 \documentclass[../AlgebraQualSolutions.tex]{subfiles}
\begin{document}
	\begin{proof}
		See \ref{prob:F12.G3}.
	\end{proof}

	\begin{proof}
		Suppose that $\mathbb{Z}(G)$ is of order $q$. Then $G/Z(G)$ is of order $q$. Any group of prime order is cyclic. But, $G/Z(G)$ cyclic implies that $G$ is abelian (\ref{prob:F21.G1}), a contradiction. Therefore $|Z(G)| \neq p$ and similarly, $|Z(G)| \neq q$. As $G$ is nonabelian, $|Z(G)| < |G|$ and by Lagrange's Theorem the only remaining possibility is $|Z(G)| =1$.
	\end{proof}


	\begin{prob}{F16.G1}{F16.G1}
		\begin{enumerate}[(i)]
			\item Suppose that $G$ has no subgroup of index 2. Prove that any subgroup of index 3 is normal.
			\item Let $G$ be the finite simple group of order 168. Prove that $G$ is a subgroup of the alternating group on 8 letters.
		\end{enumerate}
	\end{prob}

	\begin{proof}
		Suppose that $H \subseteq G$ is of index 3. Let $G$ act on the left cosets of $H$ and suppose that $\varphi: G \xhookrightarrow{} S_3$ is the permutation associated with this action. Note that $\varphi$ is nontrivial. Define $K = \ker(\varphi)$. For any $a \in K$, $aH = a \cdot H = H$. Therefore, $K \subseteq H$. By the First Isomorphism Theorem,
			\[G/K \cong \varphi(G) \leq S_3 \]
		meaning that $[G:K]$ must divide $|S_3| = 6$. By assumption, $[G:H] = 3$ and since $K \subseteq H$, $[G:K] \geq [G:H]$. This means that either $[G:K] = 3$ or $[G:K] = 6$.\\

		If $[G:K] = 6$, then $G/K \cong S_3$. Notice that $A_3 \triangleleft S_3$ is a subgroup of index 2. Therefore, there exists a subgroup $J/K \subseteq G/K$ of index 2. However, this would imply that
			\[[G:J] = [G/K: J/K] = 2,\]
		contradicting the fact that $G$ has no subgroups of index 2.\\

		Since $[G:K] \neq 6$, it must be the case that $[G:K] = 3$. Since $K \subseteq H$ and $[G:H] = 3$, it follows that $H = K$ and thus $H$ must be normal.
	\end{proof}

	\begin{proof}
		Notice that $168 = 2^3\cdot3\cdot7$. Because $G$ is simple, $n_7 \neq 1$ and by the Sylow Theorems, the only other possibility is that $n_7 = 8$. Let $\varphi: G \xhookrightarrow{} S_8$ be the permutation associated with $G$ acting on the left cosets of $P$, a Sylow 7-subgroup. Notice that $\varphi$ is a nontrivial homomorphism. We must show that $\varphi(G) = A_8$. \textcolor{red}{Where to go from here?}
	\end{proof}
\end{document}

### [What you should do]
Set down the whole of the data, exactly as it stands.

### [Answer box]
 \documentclass[../AlgebraQualSolutions.tex]{subfiles}
\begin{document}
	\begin{proof}
		See \ref{prob:F12.G3}.
	\end{proof}

	\begin{proof}
		Suppose that $\mathbb{Z}(G)$ is of order $q$. Then $G/Z(G)$ is of order $q$. Any group of prime order is cyclic. But, $G/Z(G)$ cyclic implies that $G$ is abelian (\ref{prob:F21.G1}), a contradiction. Therefore $|Z(G)| \neq p$ and similarly, $|Z(G)| \neq q$. As $G$ is nonabelian, $|Z(G)| < |G|$ and by Lagrange's Theorem the only remaining possibility is $|Z(G)| =1$.
	\end{proof}


	\begin{prob}{F16.G1}{F16.G1}
		\begin{enumerate}[(i)]
			\item Suppose that $G$ has no subgroup of index 2. Prove that any subgroup of index 3 is normal.
			\item Let $G$ be the finite simple group of order 168. Prove that $G$ is a subgroup of the alternating group on 8 letters.
		\end{enumerate}
	\end{prob}

	\begin{proof}
		Suppose that $H \subseteq G$ is of index 3. Let $G$ act on the left cosets of $H$ and suppose that $\varphi: G \xhookrightarrow{} S_3$ is the permutation associated with this action. Note that $\varphi$ is nontrivial. Define $K = \ker(\varphi)$. For any $a \in K$, $aH = a \cdot H = H$. Therefore, $K \subseteq H$. By the First Isomorphism Theorem,
			\[G/K \cong \varphi(G) \leq S_3 \]
		meaning that $[G:K]$ must divide $|S_3| = 6$. By assumption, $[G:H] = 3$ and since $K \subseteq H$, $[G:K] \geq [G:H]$. This means that either $[G:K] = 3$ or $[G:K] = 6$.\\

		If $[G:K] = 6$, then $G/K \cong S_3$. Notice that $A_3 \triangleleft S_3$ is a subgroup of index 2. Therefore, there exists a subgroup $J/K \subseteq G/K$ of index 2. However, this would imply that
			\[[G:J] = [G/K: J/K] = 2,\]
		contradicting the fact that $G$ has no subgroups of index 2.\\

		Since $[G:K] \neq 6$, it must be the case that $[G:K] = 3$. Since $K \subseteq H$ and $[G:H] = 3$, it follows that $H = K$ and thus $H$ must be normal.
	\end{proof}

	\begin{proof}
		Notice that $168 = 2^3\cdot3\cdot7$. Because $G$ is simple, $n_7 \neq 1$ and by the Sylow Theorems, the only other possibility is that $n_7 = 8$. Let $\varphi: G \xhookrightarrow{} S_8$ be the permutation associated with $G$ acting on the left cosets of $P$, a Sylow 7-subgroup. Notice that $\varphi$ is a nontrivial homomorphism. We must show that $\varphi(G) = A_8$. \textcolor{red}{Where to go from here?}
	\end{proof}
\end{document}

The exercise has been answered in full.